## MATERIAL FOR THIS TASK:
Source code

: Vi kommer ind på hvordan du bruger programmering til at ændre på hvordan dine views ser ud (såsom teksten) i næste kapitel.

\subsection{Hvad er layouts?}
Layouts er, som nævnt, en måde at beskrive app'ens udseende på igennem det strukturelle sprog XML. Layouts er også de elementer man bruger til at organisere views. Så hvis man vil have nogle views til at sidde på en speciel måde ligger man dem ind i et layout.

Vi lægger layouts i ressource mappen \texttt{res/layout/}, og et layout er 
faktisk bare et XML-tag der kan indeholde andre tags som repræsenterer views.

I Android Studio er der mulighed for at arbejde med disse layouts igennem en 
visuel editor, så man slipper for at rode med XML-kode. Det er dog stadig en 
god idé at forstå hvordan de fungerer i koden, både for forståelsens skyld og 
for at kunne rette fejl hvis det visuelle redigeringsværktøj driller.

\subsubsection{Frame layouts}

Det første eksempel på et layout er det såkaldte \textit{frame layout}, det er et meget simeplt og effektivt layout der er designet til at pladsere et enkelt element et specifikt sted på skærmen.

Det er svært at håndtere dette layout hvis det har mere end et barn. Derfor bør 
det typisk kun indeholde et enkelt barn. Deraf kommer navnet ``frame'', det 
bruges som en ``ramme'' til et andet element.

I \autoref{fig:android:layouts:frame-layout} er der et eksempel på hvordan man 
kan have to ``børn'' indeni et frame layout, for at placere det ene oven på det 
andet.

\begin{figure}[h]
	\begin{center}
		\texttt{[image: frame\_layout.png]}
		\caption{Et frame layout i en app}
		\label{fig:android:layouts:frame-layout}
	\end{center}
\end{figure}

## YOUR TASK:
In the material above, find every line with the word "eksempel" and show it.

## SOLUTION FOR THIS PROBLEM:
Det første eksempel på et layout er det såkaldte \textit{frame layout}, det er et meget simeplt og effektivt layout der er designet til at pladsere et enkelt element et specifikt sted på skærmen.
I \autoref{fig:android:layouts:frame-layout} er der et eksempel på hvordan man 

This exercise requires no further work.